## Problem to work on
Please retype the records below exactly, from the first line down to and including the line with "## Objective".

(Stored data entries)
──────────────────────────────

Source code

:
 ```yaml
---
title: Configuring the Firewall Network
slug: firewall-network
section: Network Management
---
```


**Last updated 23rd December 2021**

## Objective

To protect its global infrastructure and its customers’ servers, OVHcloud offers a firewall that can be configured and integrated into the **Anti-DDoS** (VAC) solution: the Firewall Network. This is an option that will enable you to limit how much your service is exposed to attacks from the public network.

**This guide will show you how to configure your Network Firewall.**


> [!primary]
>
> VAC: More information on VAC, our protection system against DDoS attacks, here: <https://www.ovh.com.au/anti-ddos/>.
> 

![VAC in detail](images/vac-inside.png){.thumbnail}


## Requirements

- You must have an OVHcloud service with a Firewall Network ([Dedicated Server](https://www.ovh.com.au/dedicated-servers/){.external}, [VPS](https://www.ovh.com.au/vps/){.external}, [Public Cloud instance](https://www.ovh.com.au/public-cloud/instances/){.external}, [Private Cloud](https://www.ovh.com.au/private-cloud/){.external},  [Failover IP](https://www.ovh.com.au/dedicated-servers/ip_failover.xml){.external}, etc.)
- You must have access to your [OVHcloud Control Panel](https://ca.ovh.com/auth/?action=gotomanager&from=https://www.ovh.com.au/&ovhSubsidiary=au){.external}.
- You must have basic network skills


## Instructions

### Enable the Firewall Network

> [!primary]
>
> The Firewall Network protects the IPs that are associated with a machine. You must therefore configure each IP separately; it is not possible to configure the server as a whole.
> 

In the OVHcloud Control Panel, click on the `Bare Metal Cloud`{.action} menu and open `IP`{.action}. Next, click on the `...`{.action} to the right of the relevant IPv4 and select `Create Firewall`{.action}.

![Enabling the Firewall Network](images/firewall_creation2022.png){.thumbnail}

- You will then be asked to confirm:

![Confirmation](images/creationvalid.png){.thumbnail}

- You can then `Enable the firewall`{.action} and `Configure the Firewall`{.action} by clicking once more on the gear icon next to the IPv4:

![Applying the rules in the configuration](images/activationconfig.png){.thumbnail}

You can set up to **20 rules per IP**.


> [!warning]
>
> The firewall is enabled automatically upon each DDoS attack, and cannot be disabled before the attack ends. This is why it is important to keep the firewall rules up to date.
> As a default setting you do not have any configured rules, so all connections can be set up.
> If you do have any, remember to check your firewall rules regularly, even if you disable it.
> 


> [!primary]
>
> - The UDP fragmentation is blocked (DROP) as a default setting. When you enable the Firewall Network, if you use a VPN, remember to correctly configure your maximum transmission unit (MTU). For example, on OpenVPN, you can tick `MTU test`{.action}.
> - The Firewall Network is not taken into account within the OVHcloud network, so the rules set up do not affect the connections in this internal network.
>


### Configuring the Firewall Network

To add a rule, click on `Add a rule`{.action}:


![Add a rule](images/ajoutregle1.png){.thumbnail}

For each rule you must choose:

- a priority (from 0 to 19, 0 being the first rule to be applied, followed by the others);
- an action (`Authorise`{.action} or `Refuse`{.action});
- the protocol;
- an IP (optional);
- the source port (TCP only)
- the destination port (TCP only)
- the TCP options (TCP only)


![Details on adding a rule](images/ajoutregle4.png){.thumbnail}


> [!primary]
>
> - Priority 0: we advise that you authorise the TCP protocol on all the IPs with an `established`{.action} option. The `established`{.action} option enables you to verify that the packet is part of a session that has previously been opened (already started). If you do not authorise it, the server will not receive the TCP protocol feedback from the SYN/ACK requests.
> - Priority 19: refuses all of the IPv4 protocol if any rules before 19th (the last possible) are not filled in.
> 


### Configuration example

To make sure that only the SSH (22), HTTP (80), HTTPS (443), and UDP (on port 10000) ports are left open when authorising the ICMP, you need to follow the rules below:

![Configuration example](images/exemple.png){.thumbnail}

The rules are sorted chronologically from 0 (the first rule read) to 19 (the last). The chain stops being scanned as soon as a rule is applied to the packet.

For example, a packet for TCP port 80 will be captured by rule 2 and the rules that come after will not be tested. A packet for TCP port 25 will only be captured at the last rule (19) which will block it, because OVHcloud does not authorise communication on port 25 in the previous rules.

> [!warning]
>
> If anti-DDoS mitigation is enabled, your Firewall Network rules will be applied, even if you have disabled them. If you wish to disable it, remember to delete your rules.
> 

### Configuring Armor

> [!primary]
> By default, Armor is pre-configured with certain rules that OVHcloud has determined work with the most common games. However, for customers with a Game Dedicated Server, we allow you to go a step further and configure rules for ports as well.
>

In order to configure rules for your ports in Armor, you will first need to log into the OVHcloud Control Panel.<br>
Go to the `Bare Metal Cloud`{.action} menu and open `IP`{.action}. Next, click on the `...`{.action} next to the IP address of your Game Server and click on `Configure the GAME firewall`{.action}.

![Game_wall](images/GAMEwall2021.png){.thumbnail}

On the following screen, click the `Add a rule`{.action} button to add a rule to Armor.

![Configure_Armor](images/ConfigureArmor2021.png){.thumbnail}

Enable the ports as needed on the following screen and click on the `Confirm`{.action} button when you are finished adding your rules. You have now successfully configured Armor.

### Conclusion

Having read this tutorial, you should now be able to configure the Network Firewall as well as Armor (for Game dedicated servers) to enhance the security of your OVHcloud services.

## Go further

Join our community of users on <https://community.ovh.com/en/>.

──────────────────────────────

## Response
Source code

:
 ```yaml
---
title: Configuring the Firewall Network
slug: firewall-network
section: Network Management
---
```


**Last updated 23rd December 2021**

## Objective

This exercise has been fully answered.